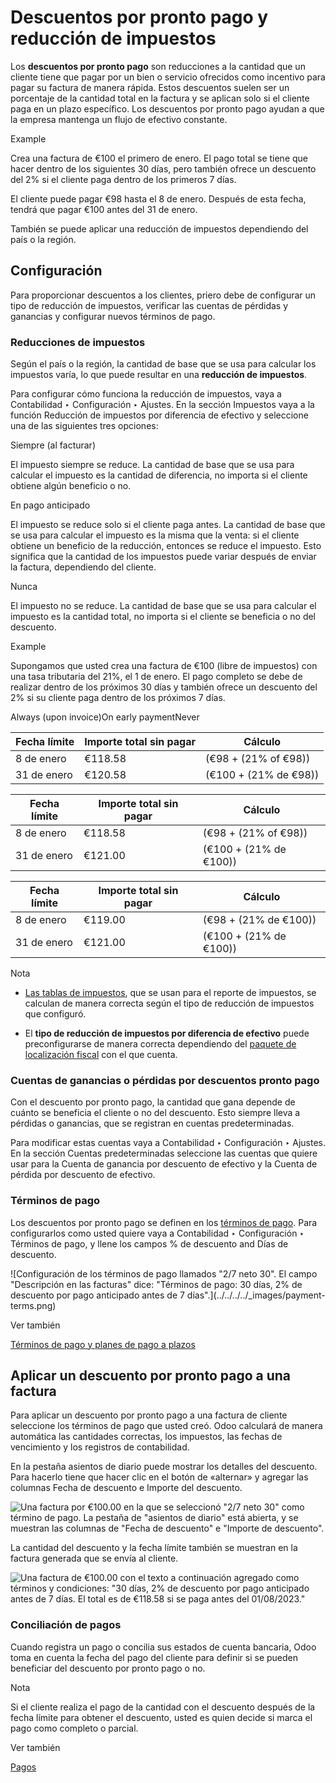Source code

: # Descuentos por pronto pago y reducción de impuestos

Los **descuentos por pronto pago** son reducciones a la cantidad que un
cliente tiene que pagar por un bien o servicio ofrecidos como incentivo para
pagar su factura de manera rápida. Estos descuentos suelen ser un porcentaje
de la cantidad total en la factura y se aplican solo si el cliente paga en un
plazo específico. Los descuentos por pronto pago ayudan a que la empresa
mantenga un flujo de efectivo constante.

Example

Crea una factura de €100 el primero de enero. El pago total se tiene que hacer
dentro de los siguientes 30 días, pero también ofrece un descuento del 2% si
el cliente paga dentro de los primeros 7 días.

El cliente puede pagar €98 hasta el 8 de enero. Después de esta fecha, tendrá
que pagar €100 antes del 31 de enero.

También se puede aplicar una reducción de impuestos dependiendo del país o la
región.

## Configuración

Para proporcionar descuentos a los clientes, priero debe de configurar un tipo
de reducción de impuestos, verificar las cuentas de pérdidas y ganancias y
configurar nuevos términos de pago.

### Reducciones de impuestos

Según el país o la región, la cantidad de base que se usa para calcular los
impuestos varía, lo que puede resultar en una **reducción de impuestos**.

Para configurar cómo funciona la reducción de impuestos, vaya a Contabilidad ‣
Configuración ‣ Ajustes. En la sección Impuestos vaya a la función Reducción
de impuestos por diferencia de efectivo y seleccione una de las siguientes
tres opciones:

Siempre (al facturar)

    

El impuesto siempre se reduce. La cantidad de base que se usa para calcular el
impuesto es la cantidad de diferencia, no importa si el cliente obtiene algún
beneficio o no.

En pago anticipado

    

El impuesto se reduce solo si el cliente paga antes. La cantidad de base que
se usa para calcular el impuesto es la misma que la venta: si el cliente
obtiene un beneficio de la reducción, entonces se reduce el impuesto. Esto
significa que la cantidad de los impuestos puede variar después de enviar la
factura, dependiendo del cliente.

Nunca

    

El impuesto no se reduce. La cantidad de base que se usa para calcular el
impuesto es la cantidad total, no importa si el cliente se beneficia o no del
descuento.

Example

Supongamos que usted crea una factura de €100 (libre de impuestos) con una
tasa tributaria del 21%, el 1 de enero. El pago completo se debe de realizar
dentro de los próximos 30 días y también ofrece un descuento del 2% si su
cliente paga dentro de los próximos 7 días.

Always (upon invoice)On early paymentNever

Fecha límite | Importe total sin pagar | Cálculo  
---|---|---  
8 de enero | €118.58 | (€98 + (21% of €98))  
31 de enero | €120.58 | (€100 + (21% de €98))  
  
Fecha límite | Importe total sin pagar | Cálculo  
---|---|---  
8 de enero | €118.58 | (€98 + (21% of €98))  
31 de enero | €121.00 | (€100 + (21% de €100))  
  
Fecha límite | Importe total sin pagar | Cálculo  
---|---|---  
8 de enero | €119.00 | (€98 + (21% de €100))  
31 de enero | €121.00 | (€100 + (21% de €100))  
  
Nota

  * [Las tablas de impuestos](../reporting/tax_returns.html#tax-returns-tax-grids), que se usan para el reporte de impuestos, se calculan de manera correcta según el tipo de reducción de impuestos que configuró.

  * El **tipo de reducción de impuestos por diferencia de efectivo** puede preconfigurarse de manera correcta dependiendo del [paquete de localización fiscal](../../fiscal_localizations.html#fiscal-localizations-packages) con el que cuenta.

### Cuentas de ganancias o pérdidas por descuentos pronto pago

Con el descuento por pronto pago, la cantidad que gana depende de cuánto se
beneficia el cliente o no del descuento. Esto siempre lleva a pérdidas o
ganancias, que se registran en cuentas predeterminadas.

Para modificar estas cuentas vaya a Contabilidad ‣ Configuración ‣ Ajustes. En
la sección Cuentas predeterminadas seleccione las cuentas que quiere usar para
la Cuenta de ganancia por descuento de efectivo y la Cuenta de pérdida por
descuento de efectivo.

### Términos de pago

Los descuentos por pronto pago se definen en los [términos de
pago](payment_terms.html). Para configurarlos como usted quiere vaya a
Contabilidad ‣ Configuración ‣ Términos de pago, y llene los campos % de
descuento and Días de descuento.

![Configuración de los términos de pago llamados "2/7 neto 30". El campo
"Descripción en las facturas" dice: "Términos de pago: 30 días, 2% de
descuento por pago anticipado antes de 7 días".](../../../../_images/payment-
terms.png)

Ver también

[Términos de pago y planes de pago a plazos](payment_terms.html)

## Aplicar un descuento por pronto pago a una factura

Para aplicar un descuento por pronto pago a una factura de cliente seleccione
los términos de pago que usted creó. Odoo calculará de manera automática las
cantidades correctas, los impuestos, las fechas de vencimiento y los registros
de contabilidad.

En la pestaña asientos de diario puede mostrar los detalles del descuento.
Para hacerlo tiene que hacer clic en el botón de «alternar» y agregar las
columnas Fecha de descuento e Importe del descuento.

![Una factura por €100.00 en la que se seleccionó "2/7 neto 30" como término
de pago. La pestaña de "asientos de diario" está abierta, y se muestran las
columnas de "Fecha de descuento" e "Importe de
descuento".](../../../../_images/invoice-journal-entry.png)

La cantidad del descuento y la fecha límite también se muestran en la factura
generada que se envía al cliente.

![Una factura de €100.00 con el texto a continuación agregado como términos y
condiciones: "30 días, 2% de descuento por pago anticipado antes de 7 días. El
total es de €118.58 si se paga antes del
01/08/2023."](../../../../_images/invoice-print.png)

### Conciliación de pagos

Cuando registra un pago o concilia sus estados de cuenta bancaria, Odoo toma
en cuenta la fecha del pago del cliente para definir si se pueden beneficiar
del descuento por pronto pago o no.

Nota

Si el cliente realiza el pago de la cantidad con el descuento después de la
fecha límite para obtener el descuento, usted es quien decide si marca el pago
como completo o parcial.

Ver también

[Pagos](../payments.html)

* * *

## Task to complete
Quote all the records verbatim, dropping any pictures from your copy.

## Written answer
Source code

: # Descuentos por pronto pago y reducción de impuestos

Los **descuentos por pronto pago** son reducciones a la cantidad que un
cliente tiene que pagar por un bien o servicio ofrecidos como incentivo para
pagar su factura de manera rápida. Estos descuentos suelen ser un porcentaje
de la cantidad total en la factura y se aplican solo si el cliente paga en un
plazo específico. Los descuentos por pronto pago ayudan a que la empresa
mantenga un flujo de efectivo constante.

Example

Crea una factura de €100 el primero de enero. El pago total se tiene que hacer
dentro de los siguientes 30 días, pero también ofrece un descuento del 2% si
el cliente paga dentro de los primeros 7 días.

El cliente puede pagar €98 hasta el 8 de enero. Después de esta fecha, tendrá
que pagar €100 antes del 31 de enero.

También se puede aplicar una reducción de impuestos dependiendo del país o la
región.

## Configuración

Para proporcionar descuentos a los clientes, priero debe de configurar un tipo
de reducción de impuestos, verificar las cuentas de pérdidas y ganancias y
configurar nuevos términos de pago.

### Reducciones de impuestos

Según el país o la región, la cantidad de base que se usa para calcular los
impuestos varía, lo que puede resultar en una **reducción de impuestos**.

Para configurar cómo funciona la reducción de impuestos, vaya a Contabilidad ‣
Configuración ‣ Ajustes. En la sección Impuestos vaya a la función Reducción
de impuestos por diferencia de efectivo y seleccione una de las siguientes
tres opciones:

Siempre (al facturar)

    

El impuesto siempre se reduce. La cantidad de base que se usa para calcular el
impuesto es la cantidad de diferencia, no importa si el cliente obtiene algún
beneficio o no.

En pago anticipado

    

El impuesto se reduce solo si el cliente paga antes. La cantidad de base que
se usa para calcular el impuesto es la misma que la venta: si el cliente
obtiene un beneficio de la reducción, entonces se reduce el impuesto. Esto
significa que la cantidad de los impuestos puede variar después de enviar la
factura, dependiendo del cliente.

Nunca

    

El impuesto no se reduce. La cantidad de base que se usa para calcular el
impuesto es la cantidad total, no importa si el cliente se beneficia o no del
descuento.

Example

Supongamos que usted crea una factura de €100 (libre de impuestos) con una
tasa tributaria del 21%, el 1 de enero. El pago completo se debe de realizar
dentro de los próximos 30 días y también ofrece un descuento del 2% si su
cliente paga dentro de los próximos 7 días.

Always (upon invoice)On early paymentNever

Fecha límite | Importe total sin pagar | Cálculo  
---|---|---  
8 de enero | €118.58 | (€98 + (21% of €98))  
31 de enero | €120.58 | (€100 + (21% de €98))  
  
Fecha límite | Importe total sin pagar | Cálculo  
---|---|---  
8 de enero | €118.58 | (€98 + (21% of €98))  
31 de enero | €121.00 | (€100 + (21% de €100))  
  
Fecha límite | Importe total sin pagar | Cálculo  
---|---|---  
8 de enero | €119.00 | (€98 + (21% de €100))  
31 de enero | €121.00 | (€100 + (21% de €100))  
  
Nota

  * [Las tablas de impuestos](../reporting/tax_returns.html#tax-returns-tax-grids), que se usan para el reporte de impuestos, se calculan de manera correcta según el tipo de reducción de impuestos que configuró.

  * El **tipo de reducción de impuestos por diferencia de efectivo** puede preconfigurarse de manera correcta dependiendo del [paquete de localización fiscal](../../fiscal_localizations.html#fiscal-localizations-packages) con el que cuenta.

### Cuentas de ganancias o pérdidas por descuentos pronto pago

Con el descuento por pronto pago, la cantidad que gana depende de cuánto se
beneficia el cliente o no del descuento. Esto siempre lleva a pérdidas o
ganancias, que se registran en cuentas predeterminadas.

Para modificar estas cuentas vaya a Contabilidad ‣ Configuración ‣ Ajustes. En
la sección Cuentas predeterminadas seleccione las cuentas que quiere usar para
la Cuenta de ganancia por descuento de efectivo y la Cuenta de pérdida por
descuento de efectivo.

### Términos de pago

Los descuentos por pronto pago se definen en los [términos de
pago](payment_terms.html). Para configurarlos como usted quiere vaya a
Contabilidad ‣ Configuración ‣ Términos de pago, y llene los campos % de
descuento and Días de descuento.

![Configuración de los términos de pago llamados "2/7 neto 30". El campo
"Descripción en las facturas" dice: "Términos de pago: 30 días, 2% de
descuento por pago anticipado antes de 7 días".](../../../../_images/payment-
terms.png)

Ver también

[Términos de pago y planes de pago a plazos](payment_terms.html)

## Aplicar un descuento por pronto pago a una factura

Para aplicar un descuento por pronto pago a una factura de cliente seleccione
los términos de pago que usted creó. Odoo calculará de manera automática las
cantidades correctas, los impuestos, las fechas de vencimiento y los registros
de contabilidad.

En la pestaña asientos de diario puede mostrar los detalles del descuento.
Para hacerlo tiene que hacer clic en el botón de «alternar» y agregar las
columnas Fecha de descuento e Importe del descuento.

![Una factura por €100.00 en la que se seleccionó "2/7 neto 30" como término
de pago. La pestaña de "asientos de diario" está abierta, y se muestran las
columnas de "Fecha de descuento" e "Importe de
descuento".](../../../../_images/invoice-journal-entry.png)

La cantidad del descuento y la fecha límite también se muestran en la factura
generada que se envía al cliente.

![Una factura de €100.00 con el texto a continuación agregado como términos y
condiciones: "30 días, 2% de descuento por pago anticipado antes de 7 días. El
total es de €118.58 si se paga antes del
01/08/2023."](../../../../_images/invoice-print.png)

### Conciliación de pagos

Cuando registra un pago o concilia sus estados de cuenta bancaria, Odoo toma
en cuenta la fecha del pago del cliente para definir si se pueden beneficiar
del descuento por pronto pago o no.

Nota

Si el cliente realiza el pago de la cantidad con el descuento después de la
fecha límite para obtener el descuento, usted es quien decide si marca el pago
como completo o parcial.

Ver también

[Pagos](../payments.html)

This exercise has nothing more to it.